→ Task to carry out
Copy the data that follows exactly. Include no pictures.

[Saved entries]
==*==
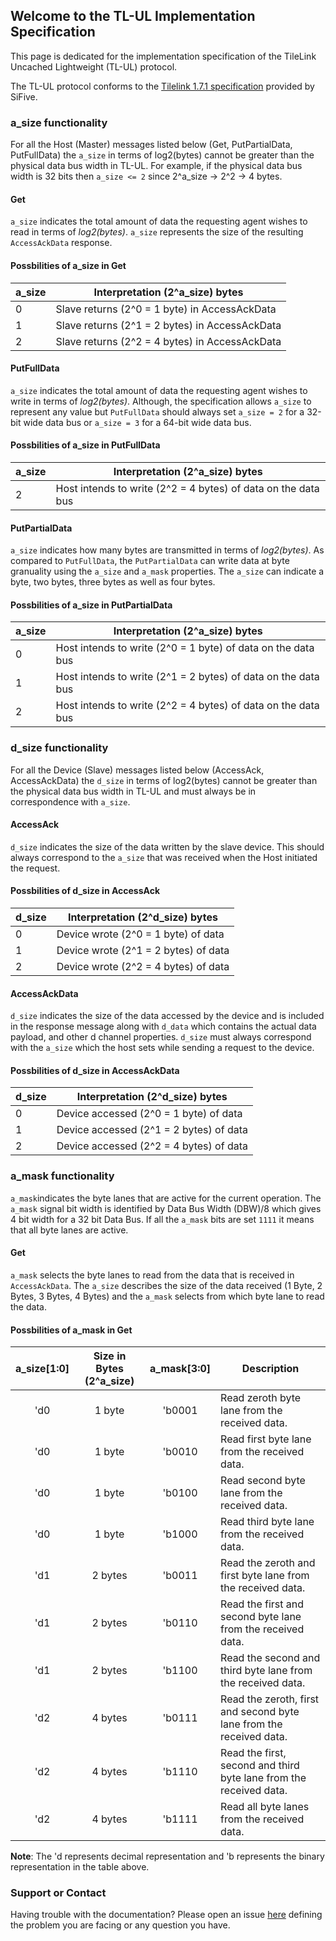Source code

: ## Welcome to the TL-UL Implementation Specification

This page is dedicated for the implementation specification of the TileLink Uncached Lightweight (TL-UL) protocol.

The TL-UL protocol conforms to the [Tilelink 1.7.1 specification](https://sifive.cdn.prismic.io/sifive%2F57f93ecf-2c42-46f7-9818-bcdd7d39400a_tilelink-spec-1.7.1.pdf) provided by SiFive.

### a_size functionality
For all the Host (Master) messages listed below (Get, PutPartialData, PutFullData) the `a_size` in terms of log2(bytes) cannot be greater than the physical data bus width in TL-UL. For example, if the physical data bus width is 32 bits then `a_size <= 2` since 2^a_size -> 2^2 -> 4 bytes.

#### Get
`a_size` indicates the total amount of data the requesting agent wishes to read in terms of _log2(bytes)_. `a_size` represents the size of the resulting `AccessAckData` response.

#### Possbilities of a_size in Get

  | a_size | Interpretation (2^a_size) bytes |
|-------|--------|
| 0 | Slave returns (2^0 = 1 byte) in AccessAckData | 
| 1 | Slave returns (2^1 = 2 bytes) in AccessAckData |
| 2 | Slave returns (2^2 = 4 bytes) in AccessAckData |

#### PutFullData
`a_size` indicates the total amount of data the requesting agent wishes to write in terms of _log2(bytes)_. Although, the specification allows `a_size` to represent any value but `PutFullData` should always set `a_size = 2` for a 32-bit wide data bus or `a_size = 3` for a 64-bit wide data bus.

#### Possbilities of a_size in PutFullData

| a_size | Interpretation (2^a_size) bytes |
| ------ | --------- |
| 2 | Host intends to write (2^2 = 4 bytes) of data on the data bus


#### PutPartialData
`a_size` indicates how many bytes are transmitted in terms of _log2(bytes)_. As compared to `PutFullData`, the `PutPartialData` can write data at byte granuality using the `a_size` and `a_mask` properties. The `a_size` can indicate a byte, two bytes, three bytes as well as four bytes.

#### Possbilities of a_size in PutPartialData

| a_size | Interpretation (2^a_size) bytes |
| ------ | --------- |
| 0 | Host intends to write (2^0 = 1 byte) of data on the data bus
| 1 | Host intends to write (2^1 = 2 bytes) of data on the data bus
| 2 | Host intends to write (2^2 = 4 bytes) of data on the data bus

### d_size functionality
For all the Device (Slave) messages listed below (AccessAck, AccessAckData) the `d_size` in terms of log2(bytes) cannot be greater than the physical data bus width in TL-UL and must always be in correspondence with `a_size`.

#### AccessAck
`d_size` indicates the size of the data written by the slave device. This should always correspond to the `a_size` that was received when the Host initiated the request.


#### Possbilities of d_size in AccessAck

| d_size | Interpretation (2^d_size) bytes |
| ------ | --------- |
| 0 | Device wrote (2^0 = 1 byte) of data
| 1 | Device wrote (2^1 = 2 bytes) of data
| 2 | Device wrote (2^2 = 4 bytes) of data

#### AccessAckData
`d_size` indicates the size of the data accessed by the device and is included in the response message along with `d_data` which contains the actual data payload, and other d channel properties. `d_size` must always correspond with the `a_size` which the host sets while sending a request to the device.

#### Possbilities of d_size in AccessAckData

| d_size | Interpretation (2^d_size) bytes |
| ------ | --------- |
| 0 | Device accessed (2^0 = 1 byte) of data
| 1 | Device accessed (2^1 = 2 bytes) of data
| 2 | Device accessed (2^2 = 4 bytes) of data

### a_mask functionality
`a_mask`indicates the byte lanes that are active for the current operation. The `a_mask` signal bit width is identified by Data Bus Width (DBW)/8 which gives 4 bit width for a 32 bit Data Bus. If all the `a_mask` bits are set `1111` it means that all byte lanes are active.

#### Get
`a_mask` selects the byte lanes to read from the data that is received in `AccessAckData`. The `a_size` describes the size of the data received (1 Byte, 2 Bytes, 3 Bytes, 4 Bytes) and the `a_mask` selects from which byte lane to read the data.

#### Possbilities of a_mask in Get


| a_size[1:0] | Size in Bytes (2^a_size) | a_mask[3:0] | Description
| :------: | :-----: | :------: | ----------- |
| 'd0 | 1 byte | 'b0001 | Read zeroth byte lane from the received data.
| 'd0 | 1 byte | 'b0010 | Read first byte lane from the received data.
| 'd0 | 1 byte | 'b0100 | Read second byte lane from the received data.
| 'd0 | 1 byte | 'b1000 | Read third byte lane from the received data.
| 'd1 | 2 bytes |'b0011 | Read the zeroth and first byte lane from the received data.
| 'd1 | 2 bytes |'b0110 | Read the first and second byte lane from the received data.
| 'd1 | 2 bytes |'b1100 | Read the second and third byte lane from the received data.
| 'd2 | 4 bytes |'b0111 | Read the zeroth, first and second byte lane from the received data.
| 'd2 | 4 bytes |'b1110 | Read the first, second and third byte lane from the received data.
| 'd2 | 4 bytes |'b1111 | Read all byte lanes from the received data.

**Note**: The 'd represents decimal representation and 'b represents the binary representation in the table above.


### Support or Contact

Having trouble with the documentation? Please open an issue [here](https://github.com/hadirkhan10/TileLink/issues) defining the problem you are facing or any question you have.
==*==
→ Solution for this exercise
Source code

: ## Welcome to the TL-UL Implementation Specification

This page is dedicated for the implementation specification of the TileLink Uncached Lightweight (TL-UL) protocol.

The TL-UL protocol conforms to the [Tilelink 1.7.1 specification](https://sifive.cdn.prismic.io/sifive%2F57f93ecf-2c42-46f7-9818-bcdd7d39400a_tilelink-spec-1.7.1.pdf) provided by SiFive.

### a_size functionality
For all the Host (Master) messages listed below (Get, PutPartialData, PutFullData) the `a_size` in terms of log2(bytes) cannot be greater than the physical data bus width in TL-UL. For example, if the physical data bus width is 32 bits then `a_size <= 2` since 2^a_size -> 2^2 -> 4 bytes.

#### Get
`a_size` indicates the total amount of data the requesting agent wishes to read in terms of _log2(bytes)_. `a_size` represents the size of the resulting `AccessAckData` response.

#### Possbilities of a_size in Get

  | a_size | Interpretation (2^a_size) bytes |
|-------|--------|
| 0 | Slave returns (2^0 = 1 byte) in AccessAckData | 
| 1 | Slave returns (2^1 = 2 bytes) in AccessAckData |
| 2 | Slave returns (2^2 = 4 bytes) in AccessAckData |

#### PutFullData
`a_size` indicates the total amount of data the requesting agent wishes to write in terms of _log2(bytes)_. Although, the specification allows `a_size` to represent any value but `PutFullData` should always set `a_size = 2` for a 32-bit wide data bus or `a_size = 3` for a 64-bit wide data bus.

#### Possbilities of a_size in PutFullData

| a_size | Interpretation (2^a_size) bytes |
| ------ | --------- |
| 2 | Host intends to write (2^2 = 4 bytes) of data on the data bus


#### PutPartialData
`a_size` indicates how many bytes are transmitted in terms of _log2(bytes)_. As compared to `PutFullData`, the `PutPartialData` can write data at byte granuality using the `a_size` and `a_mask` properties. The `a_size` can indicate a byte, two bytes, three bytes as well as four bytes.

#### Possbilities of a_size in PutPartialData

| a_size | Interpretation (2^a_size) bytes |
| ------ | --------- |
| 0 | Host intends to write (2^0 = 1 byte) of data on the data bus
| 1 | Host intends to write (2^1 = 2 bytes) of data on the data bus
| 2 | Host intends to write (2^2 = 4 bytes) of data on the data bus

### d_size functionality
For all the Device (Slave) messages listed below (AccessAck, AccessAckData) the `d_size` in terms of log2(bytes) cannot be greater than the physical data bus width in TL-UL and must always be in correspondence with `a_size`.

#### AccessAck
`d_size` indicates the size of the data written by the slave device. This should always correspond to the `a_size` that was received when the Host initiated the request.


#### Possbilities of d_size in AccessAck

| d_size | Interpretation (2^d_size) bytes |
| ------ | --------- |
| 0 | Device wrote (2^0 = 1 byte) of data
| 1 | Device wrote (2^1 = 2 bytes) of data
| 2 | Device wrote (2^2 = 4 bytes) of data

#### AccessAckData
`d_size` indicates the size of the data accessed by the device and is included in the response message along with `d_data` which contains the actual data payload, and other d channel properties. `d_size` must always correspond with the `a_size` which the host sets while sending a request to the device.

#### Possbilities of d_size in AccessAckData

| d_size | Interpretation (2^d_size) bytes |
| ------ | --------- |
| 0 | Device accessed (2^0 = 1 byte) of data
| 1 | Device accessed (2^1 = 2 bytes) of data
| 2 | Device accessed (2^2 = 4 bytes) of data

### a_mask functionality
`a_mask`indicates the byte lanes that are active for the current operation. The `a_mask` signal bit width is identified by Data Bus Width (DBW)/8 which gives 4 bit width for a 32 bit Data Bus. If all the `a_mask` bits are set `1111` it means that all byte lanes are active.

#### Get
`a_mask` selects the byte lanes to read from the data that is received in `AccessAckData`. The `a_size` describes the size of the data received (1 Byte, 2 Bytes, 3 Bytes, 4 Bytes) and the `a_mask` selects from which byte lane to read the data.

#### Possbilities of a_mask in Get


| a_size[1:0] | Size in Bytes (2^a_size) | a_mask[3:0] | Description
| :------: | :-----: | :------: | ----------- |
| 'd0 | 1 byte | 'b0001 | Read zeroth byte lane from the received data.
| 'd0 | 1 byte | 'b0010 | Read first byte lane from the received data.
| 'd0 | 1 byte | 'b0100 | Read second byte lane from the received data.
| 'd0 | 1 byte | 'b1000 | Read third byte lane from the received data.
| 'd1 | 2 bytes |'b0011 | Read the zeroth and first byte lane from the received data.
| 'd1 | 2 bytes |'b0110 | Read the first and second byte lane from the received data.
| 'd1 | 2 bytes |'b1100 | Read the second and third byte lane from the received data.
| 'd2 | 4 bytes |'b0111 | Read the zeroth, first and second byte lane from the received data.
| 'd2 | 4 bytes |'b1110 | Read the first, second and third byte lane from the received data.
| 'd2 | 4 bytes |'b1111 | Read all byte lanes from the received data.

**Note**: The 'd represents decimal representation and 'b represents the binary representation in the table above.


### Support or Contact

Having trouble with the documentation? Please open an issue [here](https://github.com/hadirkhan10/TileLink/issues) defining the problem you are facing or any question you have.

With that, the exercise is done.